Não é a primeira vez
O pesquisador reforça, no entanto, que este tipo de tática política não é exclusividade do governo do republicano. Phillip lembra que durante a campanha presidencial de 1992, Bill Clinton – então governador do Arkansas e candidato democrata à Casa Branca – voltou ao seu estado para assistir a uma execução.
O condenado era Ricky Rector, homem acusado de matar uma pessoa dentro de um restaurante e atirar em policiais durante a negociação de rendição. Antes de ser preso, ele tentou tirar a própria vida. Sua condenação foi bastante controversa, porque foi apontada a possibilidade de ele ter distúrbios mentais, o que cancelaria a execução.
“Prisioneiros dos EUA recebem uma última refeição e ele teria dito aos policiais para guardarem sua sobremesa para depois, o que pode sugerir que ele [Rector] não entendia completamente que estava prestes a morrer”, explicou o professor de criminologia.
Clinton ganhou as eleições de 1992, com 370 votos nos colégios eleitorais e 43% dos votos populares.
5 executados em 2 meses
São condenados à morte nos EUA aqueles que mataram, mas cada um dos estados tem seus próprios critérios. Geralmente estão vinculados a assassinatos violentos, de crianças ou de policiais. Atos terroristas que resultam em morte também podem ser condenados à pena máxima.
Caso o governo federal entenda que o estado não aplicou a pena correta, ele pode se sobrepor a esta decisão tanto em estados onde a pena de morte está prevista como em estados onde não há esta punição.
Foi o caso de Dzhokhar Tsarnaev, um dos condenados pelo atentado de Boston em 2013. Ainda que o estado de Massachusetts não autorize a pena de morte, ele foi condenado em nível federal, mas a decisão foi retirada após a aprovação de um recurso.
O governo do presidente Trump, defensor da pena de morte para crimes graves, já realizou mais execuções federais do que nos 57 anos anteriores. Em apenas dois meses, entre julho e agosto, o governo federal dos EUA executou 5 de seus condenados à morte.
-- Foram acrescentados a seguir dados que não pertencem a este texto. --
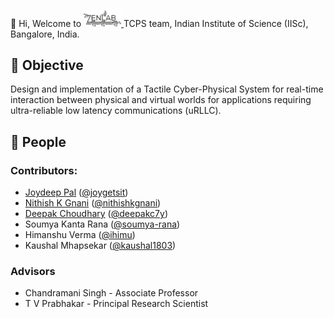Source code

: 👋 Hi, Welcome to <a href="https://labs.dese.iisc.ac.in/zenlab/ongoing-projects/tsn/" target="_blank">
<img src="Media\ZENLab_Logo.png" width=60 alt=ZENLab-TCPS />
</a> TCPS team, Indian Institute of Science (IISc), Bangalore, India. 

## 🎯 Objective
Design and implementation of a Tactile Cyber-Physical System for real-time interaction 
between physical and virtual worlds for applications requiring ultra-reliable low latency communications (uRLLC).


## 👥 People
### Contributors:
  * [Joydeep Pal](joygetsit.github.io/) ([@joygetsit](https://github.com/joygetsit))
  * [Nithish K Gnani](nithishkgnani.github.io/) ([@nithishkgnani](https://github.com/nithishkgnani))
  * [Deepak Choudhary](deepakc7y.github.io/) ([@deepakc7y](https://github.com/deepakc7y))
  * Soumya Kanta Rana ([@soumya-rana](https://github.com/soumya-rana/))
  * Himanshu Verma ([@ihimu](https://github.com/ihimu))
  * Kaushal Mhapsekar ([@kaushal1803](https://github.com/kaushal1803))
### Advisors
  * Chandramani Singh - Associate Professor
  * T V Prabhakar - Principal Research Scientist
A morte de Mitchell foi a primeira na história recente do país em que um nativo-americano foi condenado e executado pela justiça federal, sem levar em conta a tradição do povo Navajo. Uma lei dos EUA dá direito aos povos tradicionais de decidirem se aceitam ou não a pena capital.
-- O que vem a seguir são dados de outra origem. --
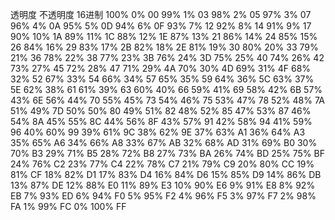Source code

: 
透明度	不透明度	16进制
100%	0%	00
99%	1%	03
98%	2%	05
97%	3%	07
96%	4%	0A
95%	5%	0D
94%	6%	0F
93%	7%	12
92%	8%	14
91%	9%	17
90%	10%	1A
89%	11%	1C
88%	12%	1E
87%	13%	21
86%	14%	24
85%	15%	26
84%	16%	29
83%	17%	2B
82%	18%	2E
81%	19%	30
80%	20%	33
79%	21%	36
78%	22%	38
77%	23%	3B
76%	24%	3D
75%	25%	40
74%	26%	42
73%	27%	45
72%	28%	47
71%	29%	4A
70%	30%	4D
69%	31%	4F
68%	32%	52
67%	33%	54
66%	34%	57
65%	35%	59
64%	36%	5C
63%	37%	5E
62%	38%	61
61%	39%	63
60%	40%	66
59%	41%	69
58%	42%	6B
57%	43%	6E
56%	44%	70
55%	45%	73
54%	46%	75
53%	47%	78
52%	48%	7A
51%	49%	7D
50%	50%	80
49%	51%	82
48%	52%	85
47%	53%	87
46%	54%	8A
45%	55%	8C
44%	56%	8F
43%	57%	91
42%	58%	94
41%	59%	96
40%	60%	99
39%	61%	9C
38%	62%	9E
37%	63%	A1
36%	64%	A3
35%	65%	A6
34%	66%	A8
33%	67%	AB
32%	68%	AD
31%	69%	B0
30%	70%	B3
29%	71%	B5
28%	72%	B8
27%	73%	BA
26%	74%	BD
25%	75%	BF
24%	76%	C2
23%	77%	C4
22%	78%	C7
21%	79%	C9
20%	80%	CC
19%	81%	CF
18%	82%	D1
17%	83%	D4
16%	84%	D6
15%	85%	D9
14%	86%	DB
13%	87%	DE
12%	88%	E0
11%	89%	E3
10%	90%	E6
9%	91%	E8
8%	92%	EB
7%	93%	ED
6%	94%	F0
5%	95%	F2
4%	96%	F5
3%	97%	F7
2%	98%	FA
1%	99%	FC
0%	100%	FF

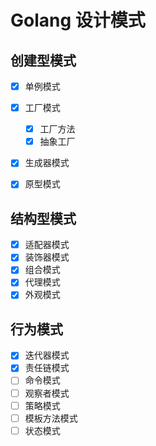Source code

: # Golang 设计模式

## 创建型模式
- [x] 单例模式
- [x] 工厂模式
  - [x] 工厂方法
  - [x] 抽象工厂
- [x] 生成器模式
- [x] 原型模式


## 结构型模式
- [x] 适配器模式
- [x] 装饰器模式
- [x] 组合模式
- [x] 代理模式
- [x] 外观模式

## 行为模式
- [x] 迭代器模式
- [x] 责任链模式
- [ ] 命令模式
- [ ] 观察者模式
- [ ] 策略模式
- [ ] 模板方法模式
- [ ] 状态模式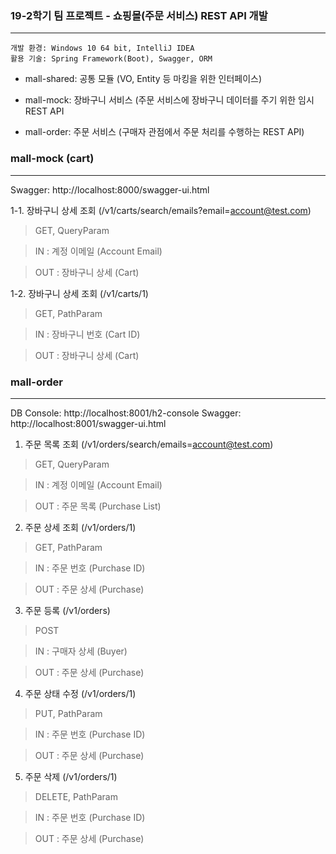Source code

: ### 19-2학기 팀 프로젝트 - 쇼핑몰(주문 서비스) REST API 개발
***
    개발 환경: Windows 10 64 bit, IntelliJ IDEA
    활용 기술: Spring Framework(Boot), Swagger, ORM
    

* mall-shared: 공통 모듈 (VO, Entity 등 마킹을 위한 인터페이스)  

* mall-mock: 장바구니 서비스 (주문 서비스에 장바구니 데이터를 주기 위한 임시 REST API  

* mall-order: 주문 서비스 (구매자 관점에서 주문 처리를 수행하는 REST API)  

### mall-mock (cart)
***
   Swagger: http://localhost:8000/swagger-ui.html

1-1. 장바구니 상세 조회 (/v1/carts/search/emails?email=account@test.com)
> GET, QueryParam


> IN  : 계정 이메일 (Account Email)


> OUT : 장바구니 상세 (Cart)

1-2. 장바구니 상세 조회 (/v1/carts/1)
> GET, PathParam


> IN  : 장바구니 번호 (Cart ID)


> OUT : 장바구니 상세 (Cart)

### mall-order
***
   DB Console: http://localhost:8001/h2-console
   Swagger: http://localhost:8001/swagger-ui.html

1. 주문 목록 조회 (/v1/orders/search/emails=account@test.com)
> GET, QueryParam


> IN  : 계정 이메일 (Account Email)


> OUT : 주문 목록 (Purchase List)

2. 주문 상세 조회 (/v1/orders/1)
> GET, PathParam


> IN  : 주문 번호 (Purchase ID)


> OUT : 주문 상세 (Purchase)

3. 주문 등록 (/v1/orders)
> POST


> IN  : 구매자 상세 (Buyer)


> OUT : 주문 상세 (Purchase)

4. 주문 상태 수정 (/v1/orders/1)
> PUT, PathParam


> IN  : 주문 번호 (Purchase ID)


> OUT : 주문 상세 (Purchase)

5. 주문 삭제 (/v1/orders/1)
> DELETE, PathParam


> IN  : 주문 번호 (Purchase ID)


> OUT : 주문 상세 (Purchase)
“O país é bastante dividido sobre o tema da pena de morte”, explicou Phillip. “Houve quem se manifestasse contrário por conta das raízes Navajo tanto do condenado como das vítimas, mas as pessoas se importaram mais com a gravidade do crime do que com suas circunstâncias.”
‘Vidas Negras Importam’
Scott Phillip é um dos autores do estudo “Whom the State Kills” (Quem o Estado Mata), publicado em 22 de agosto pela revista “Harvard Civil Rights – Civil Liberties Law Review”. No artigo assinado com o professor Justin Marceau, os sociólogos revelam que condenados por matar pessoas brancas têm menos chance de se livrar da pena de morte.
A publicação ocorre em meio ao debate sobre a violência policial e o racismo nos EUA. O país vive uma onda de protestos desde a morte de George Floyd, em maio. Os atos ganharam novo impulso recentemente após policiais balearem sete vezes Jacob Blake pelas costas.
“Podemos notar que a morte de uma pessoa branca é tratada como um crime mais sério porque o governo está mais disposto a mandar o assassino para a morte”, explicou Phillip. O estudo foi feito com base nos registros de condenações no estado da Geórgia, onde a pena de morte é autorizada.
A pesquisa mostrou que 22 dos 972 condenados a morte naquele estado por matar uma pessoa branca foram executadas, enquanto que dos mais de 1,5 mil condenados por matar pessoas negras, apenas duas execuções foram realizadas.